Reflecting on COP26 in Glasgow, Professor Stephen Kotkin is pessimistic that it will achieve much, arguing the world’s current approach to managing climate change is broken and won’t deliver a carbon price or green the grid.

Speaking at FIS Digital 2021, he drew delegates’ attention to how the climate chaos and emergency is only getting worse: energy shortages in countries that have done most to green their economies and a refusal to invest in fossil fuels as energy demand rises, a lack of investment in a grid that can’t manage renewables at scale and Australia and China both expanding coal production despite commitments to net zero – to name a few.

Kotkin said that the more activists’ push, the more insurmountable the challenge of limiting global warming becomes. He also noted how investment in commodities that are vital for the transition like copper and aluminium has stalled on misplaced ESG sentiment.

“We need more copper to stop global warming,” he said.

Kotkin said pervasive greenwashing is a consequence of the lack of carbon price, or a pathway to invest in the Grid.

“Greenwashing requires looking in the mirror,” he told delegates.

He said COP26 was destined to produce unintended consequences and expressed an urgency to try something different. The one ray of hope from the conference is globally accepted sustainability accounting standards that will help push back on green washing.

China

Turning the conversation to China, Kotkin said the re-pricing of China-related risk is now underway. China risk comprises the demographic shortfall and the country’s need to transition to a consumer-driven economy to make a leap to a high-income country. Investors in China also face considerable ESG risk and are struggling to align allocations to China with their ESG goals.

“ESG makes investing in China more difficult,” he said. He also touted the possibility of US / China conflict.

Kotkin said China may overcome its demographic shortfall, step over the middle-income trap and sort its current battles between the Communist Party and the private sector. However, he said it was unknow if China would become a source of stability and growth, or a source of global instability.

He said the US was awakening from a long-held delusion that “China would become like the US politically as it grew economically.”

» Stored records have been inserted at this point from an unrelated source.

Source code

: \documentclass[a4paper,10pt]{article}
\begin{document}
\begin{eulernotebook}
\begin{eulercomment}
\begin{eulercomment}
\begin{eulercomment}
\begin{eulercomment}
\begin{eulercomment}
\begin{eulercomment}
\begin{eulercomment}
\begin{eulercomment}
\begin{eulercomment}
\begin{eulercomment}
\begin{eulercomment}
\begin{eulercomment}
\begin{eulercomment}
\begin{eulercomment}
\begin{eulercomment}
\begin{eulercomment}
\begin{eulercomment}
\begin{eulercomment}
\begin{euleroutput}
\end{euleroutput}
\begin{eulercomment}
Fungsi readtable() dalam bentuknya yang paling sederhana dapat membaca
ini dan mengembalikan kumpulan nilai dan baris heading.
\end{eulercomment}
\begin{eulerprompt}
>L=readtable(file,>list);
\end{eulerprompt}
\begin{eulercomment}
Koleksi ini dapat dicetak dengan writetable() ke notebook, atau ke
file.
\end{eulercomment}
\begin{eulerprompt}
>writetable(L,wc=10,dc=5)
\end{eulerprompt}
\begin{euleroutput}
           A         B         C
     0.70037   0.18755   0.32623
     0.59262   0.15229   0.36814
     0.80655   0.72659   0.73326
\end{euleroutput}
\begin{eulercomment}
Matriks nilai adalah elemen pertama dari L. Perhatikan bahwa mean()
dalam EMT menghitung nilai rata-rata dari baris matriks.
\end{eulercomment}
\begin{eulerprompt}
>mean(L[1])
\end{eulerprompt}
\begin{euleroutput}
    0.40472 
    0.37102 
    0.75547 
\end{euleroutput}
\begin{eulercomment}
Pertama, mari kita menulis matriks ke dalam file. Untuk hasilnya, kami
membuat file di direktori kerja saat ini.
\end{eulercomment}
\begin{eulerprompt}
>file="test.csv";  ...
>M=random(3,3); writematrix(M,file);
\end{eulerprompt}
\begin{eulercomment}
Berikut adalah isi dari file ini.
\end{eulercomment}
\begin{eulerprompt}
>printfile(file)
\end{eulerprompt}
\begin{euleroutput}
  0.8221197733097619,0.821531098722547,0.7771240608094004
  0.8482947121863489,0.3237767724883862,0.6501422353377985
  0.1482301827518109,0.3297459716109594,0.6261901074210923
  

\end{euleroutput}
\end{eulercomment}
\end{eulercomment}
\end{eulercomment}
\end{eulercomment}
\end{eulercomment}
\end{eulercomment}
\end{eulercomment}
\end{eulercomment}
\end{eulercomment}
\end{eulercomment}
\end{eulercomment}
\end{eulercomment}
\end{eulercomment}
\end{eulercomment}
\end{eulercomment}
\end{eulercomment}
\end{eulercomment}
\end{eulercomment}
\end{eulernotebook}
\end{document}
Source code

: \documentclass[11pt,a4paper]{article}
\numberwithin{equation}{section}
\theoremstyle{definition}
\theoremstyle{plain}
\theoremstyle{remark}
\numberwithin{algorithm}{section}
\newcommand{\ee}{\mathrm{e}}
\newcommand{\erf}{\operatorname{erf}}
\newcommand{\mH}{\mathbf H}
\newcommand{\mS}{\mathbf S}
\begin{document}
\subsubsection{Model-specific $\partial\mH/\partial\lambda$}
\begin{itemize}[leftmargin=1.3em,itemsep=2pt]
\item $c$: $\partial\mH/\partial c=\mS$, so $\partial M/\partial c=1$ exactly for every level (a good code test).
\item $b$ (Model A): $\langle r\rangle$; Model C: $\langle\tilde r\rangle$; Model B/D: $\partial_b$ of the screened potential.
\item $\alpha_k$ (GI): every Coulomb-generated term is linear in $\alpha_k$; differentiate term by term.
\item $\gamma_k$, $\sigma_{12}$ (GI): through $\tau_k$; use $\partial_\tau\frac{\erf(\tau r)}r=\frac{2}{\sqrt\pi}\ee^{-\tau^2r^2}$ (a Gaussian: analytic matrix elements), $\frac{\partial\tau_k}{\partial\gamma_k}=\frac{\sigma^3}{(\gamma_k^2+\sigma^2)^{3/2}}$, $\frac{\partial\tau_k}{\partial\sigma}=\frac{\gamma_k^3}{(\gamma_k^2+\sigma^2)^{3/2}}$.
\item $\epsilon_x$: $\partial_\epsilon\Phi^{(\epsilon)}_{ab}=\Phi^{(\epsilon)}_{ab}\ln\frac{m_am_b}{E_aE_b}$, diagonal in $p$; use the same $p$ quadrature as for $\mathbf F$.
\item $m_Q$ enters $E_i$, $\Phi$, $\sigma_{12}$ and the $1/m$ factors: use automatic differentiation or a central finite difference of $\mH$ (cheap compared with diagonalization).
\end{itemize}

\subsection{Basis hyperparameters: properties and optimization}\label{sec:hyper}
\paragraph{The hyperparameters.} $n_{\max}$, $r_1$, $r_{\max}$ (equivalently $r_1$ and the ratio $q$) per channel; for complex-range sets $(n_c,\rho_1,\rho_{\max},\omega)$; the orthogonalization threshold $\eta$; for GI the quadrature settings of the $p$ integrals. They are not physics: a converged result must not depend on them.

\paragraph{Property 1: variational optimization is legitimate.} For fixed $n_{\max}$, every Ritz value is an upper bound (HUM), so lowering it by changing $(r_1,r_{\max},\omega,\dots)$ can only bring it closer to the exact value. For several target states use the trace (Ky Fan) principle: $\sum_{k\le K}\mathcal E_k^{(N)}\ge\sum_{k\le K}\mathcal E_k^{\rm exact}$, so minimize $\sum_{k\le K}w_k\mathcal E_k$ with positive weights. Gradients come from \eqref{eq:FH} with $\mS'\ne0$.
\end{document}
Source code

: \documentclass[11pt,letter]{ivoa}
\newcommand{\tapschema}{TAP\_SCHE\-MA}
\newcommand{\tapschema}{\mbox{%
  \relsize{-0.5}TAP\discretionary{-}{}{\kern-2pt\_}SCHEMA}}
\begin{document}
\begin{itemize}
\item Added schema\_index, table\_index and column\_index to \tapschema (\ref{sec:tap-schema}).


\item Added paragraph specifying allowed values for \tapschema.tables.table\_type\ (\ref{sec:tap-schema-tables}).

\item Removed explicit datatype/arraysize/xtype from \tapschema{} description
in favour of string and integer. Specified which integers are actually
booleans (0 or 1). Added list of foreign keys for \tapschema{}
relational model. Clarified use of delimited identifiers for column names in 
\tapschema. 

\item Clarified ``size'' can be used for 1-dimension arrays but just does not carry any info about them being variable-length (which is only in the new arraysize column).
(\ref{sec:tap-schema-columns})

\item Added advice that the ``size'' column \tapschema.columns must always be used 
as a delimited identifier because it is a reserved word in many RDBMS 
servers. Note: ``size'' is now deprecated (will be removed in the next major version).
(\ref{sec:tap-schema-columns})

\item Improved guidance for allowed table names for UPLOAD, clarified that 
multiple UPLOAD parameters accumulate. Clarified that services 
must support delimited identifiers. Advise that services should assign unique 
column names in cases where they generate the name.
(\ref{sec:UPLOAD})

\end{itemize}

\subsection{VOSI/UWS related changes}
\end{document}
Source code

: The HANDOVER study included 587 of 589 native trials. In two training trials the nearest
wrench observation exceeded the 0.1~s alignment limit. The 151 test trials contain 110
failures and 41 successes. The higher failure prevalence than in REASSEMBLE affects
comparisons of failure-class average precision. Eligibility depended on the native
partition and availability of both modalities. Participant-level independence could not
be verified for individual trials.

He said China needed to figure out what it needed to do to transition to the next phase of economic growth, and the US needed to figure out how to manage China’s rise without conflict. He said the role of countries like Australia, Japan and India would be vital in managing China; understanding China is part of the world, but also standing up to bullying.

Kotkin’s view is that China can’t be contained. Instead, policy makers have an essential role in stopping tension turning to conflict.

“People need to rise to the occasion to manage tension,” he said, citing the importance of engagement and showing China red lines but also finding common issues in a relationship balanced on deterrence, engagement and ultimately diplomacy.